>>6
Also a C ABI compatible compiled language really can't fail. The main reasons that popularity in a language is good is that:
- it brings more libraries (irrelevant because such a language can just use C libraries)
- it increases the install base of the runtime or interpreter (irrelevant; it can run anywhere gcc can (see gdc))
>>10
The type system is really good. I like ML's better but there is a tradeoff in this space. The closures aren't especially ruby-esque in any sense other than syntax.
>>16
WFM. If you really want to build it, try the release tarball. It eats about an hour of CPU time to build on a modern Intel so supply -j8 (or however many CPU threads you have) to make.
>>25
THEN WHY THE FUCK DID YOU MAKE THIS POST YOU IDIOTIC POMPOUS LOGICALLY INCONSISTENT LITTLE BITCH?
Name:
Anonymous2012-11-03 21:27
>>22
I think you're missing the part where Rust's type system is married to its memory model. You can't get ML's type system in Rust, and you don't have Rust's memory model in any 'ML that I'm aware of.
Name:
Anonymous2012-11-03 21:40
It eats about an hour of CPU time to build on a modern Intel so supply -j8 (or however many CPU threads you have) to make.
Good grief, I'm not looking forward to this language's creations finding itself in my ports tree. Building updates to things relying on boost is bad enough as it is.
>>28
Remain calm! It takes so long because the build process is not streamlined (it's built 3 times during compilation for bootstrapping and other reasons.)
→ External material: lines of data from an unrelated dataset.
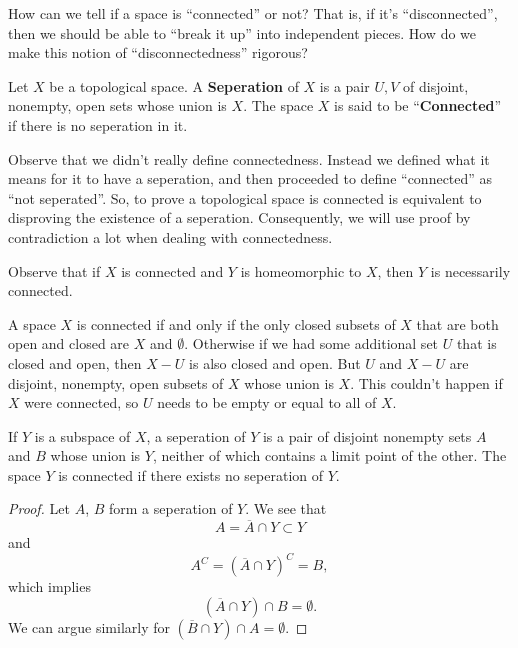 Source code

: \begin{prob}
How can we tell if a space is ``connected'' or not? That is, if
it's ``disconnected'', then we should be able to ``break it up''
into independent pieces. How do we make this notion of
``disconnectedness'' rigorous?
\end{prob}
\begin{defn}\label{defn:seperation}
Let $X$ be a topological space. A \textbf{Seperation} of $X$ is a
pair $U,V$ of disjoint, nonempty, open sets whose union is
$X$. The space $X$ is said to be ``\textbf{Connected}'' if there
is no seperation in it.
\end{defn}
\begin{rmk}
Observe that we didn't really define connectedness. Instead we
defined what it means for it to have a seperation, and then
proceeded to define ``connected'' as ``not seperated''. So, to
prove a topological space is connected is equivalent to
disproving the existence of a seperation. Consequently, we will
use proof by contradiction a lot when dealing with connectedness.
\end{rmk}
\begin{rmk}
Observe that if $X$ is connected and $Y$ is homeomorphic to $X$,
then $Y$ is necessarily connected.
\end{rmk}
\begin{rmk}
A space $X$ is connected if and only if the only closed subsets
of $X$ that are both open and closed are $X$ and
$\emptyset$. Otherwise if we had some additional set $U$ that is
closed and open, then $X-U$ is also closed and open. But $U$ and
$X-U$ are disjoint, nonempty, open subsets of $X$ whose union is
$X$. This couldn't happen if $X$ were connected, so $U$ needs to
be empty or equal to all of $X$.
\end{rmk}
\begin{lem}\label{lemma:subspaceConnectedness}
If $Y$ is a subspace of $X$, a seperation of $Y$ is a pair of
disjoint nonempty sets $A$ and $B$ whose union is $Y$, neither of
which contains a limit point of the other. The space $Y$ is
connected if there exists no seperation of $Y$.
\end{lem}
\begin{proof}
Let $A$, $B$ form a seperation of $Y$. We see that
\begin{equation}%
A=\overline{A}\cap Y\subset Y
\end{equation}
and
\begin{equation}%
A^{C}=(\overline{A}\cap Y)^{C}=B,
\end{equation}
which implies
\begin{equation}%
(\overline{A}\cap Y)\cap B=\emptyset.
\end{equation}
We can argue similarly for $(\overline{B}\cap Y)\cap A=\emptyset$.
\end{proof}
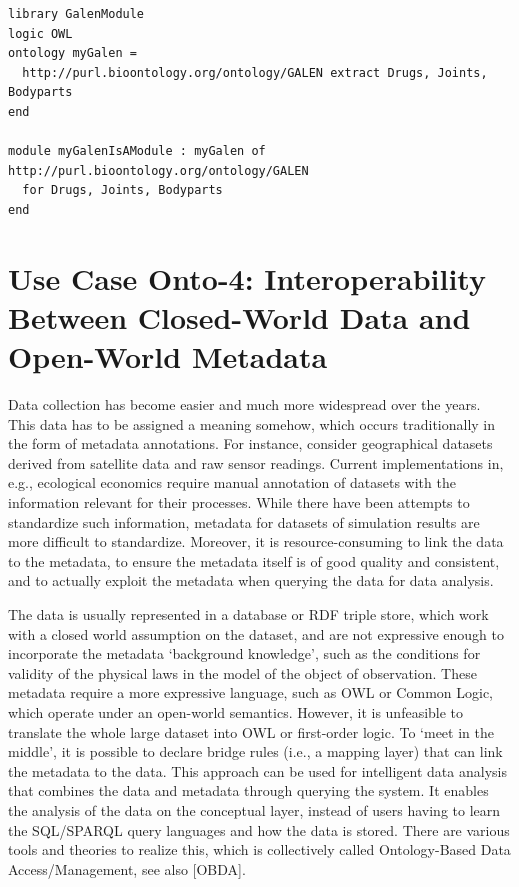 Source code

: \documentclass[10pt,fleqn,%
\ifpretendfinal
final%
\else
draft%
\fi,
]{scrreprt}
\newcommand*{\termref}[1]{\index{#1}#1\xspace}
\begin{document}
\begin{lstlisting}[basicstyle=\ttfamily,language=dolText,morekeywords={props,ObjectProperty,Class,DisjointUnionOf,SubClassOf,Characteristics,Transitive,Asymmetric,SubPropertyOf,DisjointClasses,EquivalentTo,inverse,only,forall,iff,if,or,exists,distributed,extract},escapechar=@,mathescape]
library GalenModule
logic OWL
ontology myGalen = 
  http://purl.bioontology.org/ontology/GALEN extract Drugs, Joints, Bodyparts
end

module myGalenIsAModule : myGalen of http://purl.bioontology.org/ontology/GALEN 
  for Drugs, Joints, Bodyparts
end
\end{lstlisting}
 


\section{Use Case Onto-4: Interoperability Between Closed-World Data and Open-World Metadata}
Data collection has become easier and much more widespread over the years. This data has to be 
assigned a meaning somehow, which occurs traditionally in the  form of metadata annotations. For 
instance, consider geographical datasets derived from satellite data and raw sensor readings. 
Current implementations in, e.g., ecological economics\cite{bagstad_aries_2011} require manual 
annotation of datasets with the information relevant for their processes. While there have been 
attempts to standardize such information\cite{european_comission_inspire_2014}, metadata for 
datasets of simulation results are more difficult to standardize. Moreover, it is 
resource-consuming to link the data to the metadata, to ensure the metadata itself is of good 
quality and consistent, and to actually exploit the metadata when querying the data for data 
analysis. 

The data is usually represented in a database or RDF triple store, which work with a \termref{closed world assumption} on the dataset, and are not expressive enough to 
incorporate the metadata `background knowledge', such as the conditions for validity of the physical laws in the model of the object of observation. These metadata 
require a more expressive language, such as OWL or Common Logic, which operate under an open-world semantics. However, it is unfeasible to translate the 
whole large dataset into OWL or first-order logic. To `meet in the middle', it is possible to declare bridge rules (i.e., a mapping layer) that can link the metadata to 
the data. This approach can be used for intelligent data analysis that combines the data and metadata through querying the system. It enables the analysis of the 
data on the conceptual layer, instead of users having to learn the SQL/SPARQL query languages and how the data is stored. There are various tools and theories 
to realize this, which is collectively called Ontology-Based Data Access/Management, see also [OBDA].
\end{document}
There's talk of fixing the build time soon. I think someone said they had a build down to 8-12 minutes, which I believe is total CPU time. Not bad at all.
The only thing I'm seeing that isn't in ocaml is the syntax for owned and shared pointers, which is an abomination that ought to stay contained within C++. I see what you mean though. That complicates things a little bit. Although I don't see how it can't be solved with making all reference types implement a virtual destructor.
>>32
There's a lot of stuff you're missing then. But I'll give you this, if it weren't for the concurrency and C ABI there would be no need to go the Rust route, with the possible exception that it is familiar to C++ people (yet manages to get things right), and has better objects in a sense than OCaml does. Note, you can't produce a C-library in OCaml but the expectation is that you will be able to in Rust (no GC, no runtime at all.)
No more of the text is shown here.